*** TASK INPUT ***

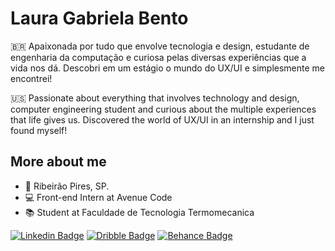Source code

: # Laura Gabriela Bento

🇧🇷 Apaixonada por tudo que envolve tecnologia e design, estudante de engenharia da computação e curiosa pelas diversas experiências que a vida nos dá. Descobri em um estágio o mundo do UX/UI e simplesmente me encontrei!

🇺🇸 Passionate about everything that involves technology and design, computer engineering student and curious about the multiple experiences that life gives us. Discovered the world of UX/UI in an internship and I just found myself!

## More about me

- 📍 Ribeirão Pires, SP.
- 💻 Front-end Intern at Avenue Code
- 📚 Student at Faculdade de Tecnologia Termomecanica


[![Linkedin Badge](https://img.shields.io/badge/LinkedIn-0077B5?style=for-the-badge&logo=linkedin&logoColor=white)](https://www.linkedin.com/in/lauragbento/)
[![Dribble Badge](https://img.shields.io/badge/Dribbble-EA4C89?style=for-the-badge&logo=dribbble&logoColor=white)](https://dribbble.com/laurabento)
[![Behance Badge](https://img.shields.io/badge/-Behance-blue?style=for-the-badge&logo=behance&logoColor=white)](https://www.behance.net/laurabento1)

*** End of TASK INPUT ***

◆ REQUIREMENT
All lines in the records that contain "Badge" are to be copied and returned.

◆ RESPONSE
[![Linkedin Badge](https://img.shields.io/badge/LinkedIn-0077B5?style=for-the-badge&logo=linkedin&logoColor=white)](https://www.linkedin.com/in/lauragbento/)
[![Dribble Badge](https://img.shields.io/badge/Dribbble-EA4C89?style=for-the-badge&logo=dribbble&logoColor=white)](https://dribbble.com/laurabento)
[![Behance Badge](https://img.shields.io/badge/-Behance-blue?style=for-the-badge&logo=behance&logoColor=white)](https://www.behance.net/laurabento1)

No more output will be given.